▸ Description of the task
Every line in the entries that holds "result" should be identified and copied.

○ ○ ○ ○ ○ ○ ○

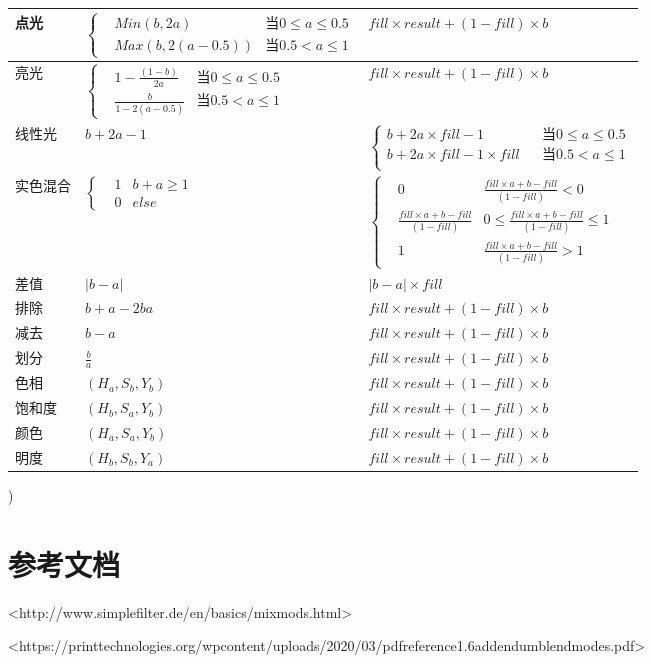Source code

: \begin{table}[htbp]
\begin{tabular}{|l|l|l|}
	\hline
	点光&$\left\{ \begin{aligned}&Min(b,2a)& \text{当}0\leq a \leq 0.5\\&Max(b,2(a-0.5))&\text{当} 0.5< a \leq 1  \end{aligned}\right.$  & $fill\times result+(1-fill)\times b$    \\
	\hline
	亮光&$\left\{ \begin{aligned}&1-\frac{(1-b)}{2a}&\text{当} 0\leq a \leq 0.5\\&\frac{b}{1-2(a-0.5)}&\text{当} 0.5< a \leq 1\end{aligned}\right.$  &$fill\times result+(1-fill)\times b$    \\
	\hline
	线性光&  $b+2a-1$&$\left\{\begin{aligned}b+2a\times fill-1&&\text{当} 0\leq a \leq 0.5\\b+2a\times fill-1\times fill&&\text{当} 0.5< a \leq 1\\\end{aligned}\right.$    \\
	\hline
	实色混合& $\left\{ \begin{aligned}&1&b+a\geq 1\\&0&else  \end{aligned}\right.$ &  $\left\{ \begin{aligned}&0&  \frac{fill\times a+b-fill}{(1-fill)}<0\\ &\frac{fill\times a+b-fill}{(1-fill)}&0\leq \frac{fill\times a+b-fill}{(1-fill)}\leq 1\\ &1&  \frac{fill\times a+b-fill}{(1-fill)}>1 \end{aligned}\right.$  \\
	\hline
	差值& $|b-a|$ &$|b-a|\times fill$    \\
	\hline
	排除&  $b+a-2ba$&$fill\times result+(1-fill)\times b$     \\
	\hline
	减去& $b-a$ & $fill\times result+(1-fill)\times b$    \\
	\hline
	划分& $\frac{b}{a}$ &$fill\times result+(1-fill)\times b$     \\
	\hline
	色相&  $(H_a,S_b,Y_b) $&$fill\times result+(1-fill)\times b$     \\
	\hline
	饱和度&  $(H_b,S_a,Y_b)$& $fill\times result+(1-fill)\times b$    \\
	\hline
	颜色& $(H_a,S_a,Y_b)$ &  $fill\times result+(1-fill)\times b$   \\
	\hline
	明度& $(H_b,S_b,Y_a)$ &  $fill\times result+(1-fill)\times b$   \\
	\hline
\end{tabular}
\end{table})
\chapter{参考文档}

<http://www.simplefilter.de/en/basics/mixmods.html>

<https://printtechnologies.org/wpcontent/uploads/2020/03/pdfreference1.6addendumblendmodes.pdf>
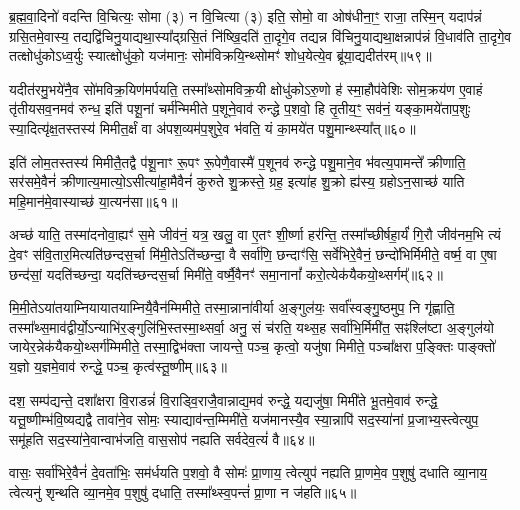 {\anuvakamend[{म॒हि॒मान॒ꣴ॒ स्वाहाप॑हत्या अध्व॒र्युर्धी॑यते॒ चतु॑र्विHꣳशतिश्च॥८॥}]}

ब्र॒ह्म॒वा॒दिनो॑ वदन्ति वि॒चित्यः॒ सोमा (३) न वि॒चित्या (३) इति॒ सोमो॒ वा ओष॑धीना॒ꣳ॒ राजा॒ तस्मि॒न् यदाप॑न्नं ग्रसि॒तमे॒वास्य॒ तद्यद्वि॑चिनु॒याद्यथा॒स्या᳚द्ग्रसि॒तं नि॑ष्खि॒दति॑ ता॒दृगे॒व तद्यन्न वि॑चिनु॒याद्यथा॒क्षन्नाप॑न्नं वि॒धाव॑ति ता॒दृगे॒व तत्क्षोधु॑को\-ऽध्व॒र्युः स्यात्क्षोधु॑को॒ यज॑मानः॒ सोम॑विक्रयि॒न्थ्सोमꣳ॑ शोध॒येत्ये॒व ब्रू॑या॒द्यदीत॑रम्॥५९॥

यदीत॑रमु॒भये॑नै॒व सो॑मविक्र॒यिण॑मर्पयति॒ तस्मा᳚थ्सोमविक्र॒यी क्षोधु॑को\-ऽरु॒णो ह॑ स्मा॒हौप॑वेशिः सोम॒क्रय॑ण ए॒वाहं तृ॑तीयसव॒नमव॑ रुन्ध॒ इति॑ पशू॒नां चर्म॑न्मिमीते प॒शूने॒वाव॑ रुन्द्धे प॒शवो॒ हि तृ॒तीय॒ꣳ॒ सव॑नं॒ यङ्का॒मये॑ताप॒शुः स्या॒दित्यृ॑क्ष॒तस्तस्य॑ मिमीत॒र्क्षं वा अ॑पश॒व्यम॑प॒शुरे॒व भ॑वति॒ यं का॒मये॑त पशु॒मान्थ्स्या᳚त्॥६०॥

इति॑ लोम॒तस्तस्य॑ मिमीतै॒तद्वै प॑शू॒नाꣳ रू॒पꣳ रू॒पेणै॒वास्मै॑ प॒शूनव॑ रुन्द्धे पशु॒माने॒व भ॑वत्य॒पामन्ते᳚ क्रीणाति॒ सर॑समे॒वैनं॑ क्रीणात्य॒मात्यो॒\-ऽसीत्या॑हा॒मैवैनं॑ कुरुते शु॒क्रस्ते॒ ग्रह॒ इत्या॑ह शु॒क्रो ह्य॑स्य॒ ग्रहो\-ऽन॒साच्छ॑ याति महि॒मान॑मे॒वास्याच्छ॑ या॒त्यन॑सा॥६१॥

अच्छ॑ याति॒ तस्मा॑दनोवा॒ह्यꣳ॑ स॒मे जीव॑नं॒ यत्र॒ खलु॒ वा ए॒तꣳ शी॒र्\mbox{}ष्णा हर॑न्ति॒ तस्मा᳚च्छीर्\mbox{}षहा॒र्यं॑ गि॒रौ जीव॑नम॒भि त्यं दे॒वꣳ स॑वि॒तार॒मित्यति॑छन्दस॒र्चा मि॑मी॒ते\-ऽति॑च्छन्दा॒ वै सर्वा॑णि॒ छन्दाꣳ॑सि॒ सर्वे॑भिरे॒वैनं॒ छन्दो॑भिर्मिमीते॒ वर्\mbox{}ष्म॒ वा ए॒षा छन्द॑सां॒ यदति॑च्छन्दा॒ यदति॑च्छन्दस॒र्चा मिमी॑ते॒ वर्\mbox{}ष्मै॒वैनꣳ॑ समा॒नानां᳚ करो॒त्येक॑यैकयो॒थ्सर्गम्᳚॥६२॥

मि॒मी॒ते\-ऽया॑तयाम्नियायातयाम्नियै॒वैन॑म्मिमीते॒ तस्मा॒न्नाना॑वीर्या अ॒ङ्गुल॑यः॒ सर्वा᳚स्वङ्गु॒ष्ठमुप॒ नि गृ॑ह्णाति॒ तस्मा᳚थ्स॒माव॑द्वीर्यो॒\-ऽन्याभि॑र॒ङ्गुलि॑भि॒स्तस्मा॒थ्सर्वा॒ अनु॒ सं च॑रति॒ यथ्स॒ह सर्वा॑भि॒र्मिमी॑त॒ सꣴश्लि॑ष्टा अ॒ङ्गुल॑यो जायेर॒न्नेक॑यैकयो॒थ्सर्ग॑म्मिमीते॒ तस्मा॒द्विभ॑क्ता जायन्ते॒ पञ्च॒ कृत्वो॒ यजु॑षा मिमीते॒ पञ्चा᳚क्षरा प॒ङ्क्तिः पाङ्क्तो॑ य॒ज्ञो य॒ज्ञमे॒वाव॑ रुन्द्धे॒ पञ्च॒ कृत्व॑स्तू॒ष्णीम्॥६३॥

दश॒ सम्प॑द्यन्ते॒ दशा᳚क्षरा वि॒राडन्नं॑ वि॒राड्वि॒राजै॒वान्नाद्य॒मव॑ रुन्द्धे॒ यद्यजु॑षा॒ मिमी॑ते भू॒तमे॒वाव॑ रुन्द्धे॒ यत्तू॒ष्णीम्भ॑वि॒ष्यद्यद्वै तावा॑ने॒व सोमः॒ स्याद्याव॑न्त॒म्मिमी॑ते॒ यज॑मानस्यै॒व स्या॒न्नापि॑ सद॒स्या॑नां प्र॒जाभ्य॒स्त्वेत्युप॒ समू॑हति सद॒स्या॑ने॒वान्वाभ॑जति॒ वास॒सोप॑ नह्यति सर्वदेव॒त्यं॑ वै॥६४॥

वासः॒ सर्वा॑भिरे॒वैनं॑ दे॒वता॑भिः॒ सम॑र्धयति प॒शवो॒ वै सोमः॑ प्रा॒णाय॒ त्वेत्युप॑ नह्यति प्रा॒णमे॒व प॒शुषु॑ दधाति व्या॒नाय॒ त्वेत्यनु॑ शृन्थति व्या॒नमे॒व प॒शुषु॑ दधाति॒ तस्मा᳚थ्स्व॒पन्तं॑ प्रा॒णा न ज॑हति॥६५॥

○ ○ ○ ○ ○ ○ ○

▸ Solution to the problem
	点光&$\left\{ \begin{aligned}&Min(b,2a)& \text{当}0\leq a \leq 0.5\\&Max(b,2(a-0.5))&\text{当} 0.5< a \leq 1  \end{aligned}\right.$  & $fill\times result+(1-fill)\times b$    \\
	亮光&$\left\{ \begin{aligned}&1-\frac{(1-b)}{2a}&\text{当} 0\leq a \leq 0.5\\&\frac{b}{1-2(a-0.5)}&\text{当} 0.5< a \leq 1\end{aligned}\right.$  &$fill\times result+(1-fill)\times b$    \\
	排除&  $b+a-2ba$&$fill\times result+(1-fill)\times b$     \\
	减去& $b-a$ & $fill\times result+(1-fill)\times b$    \\
	划分& $\frac{b}{a}$ &$fill\times result+(1-fill)\times b$     \\
	色相&  $(H_a,S_b,Y_b) $&$fill\times result+(1-fill)\times b$     \\
	饱和度&  $(H_b,S_a,Y_b)$& $fill\times result+(1-fill)\times b$    \\
	颜色& $(H_a,S_a,Y_b)$ &  $fill\times result+(1-fill)\times b$   \\
	明度& $(H_b,S_b,Y_a)$ &  $fill\times result+(1-fill)\times b$   \\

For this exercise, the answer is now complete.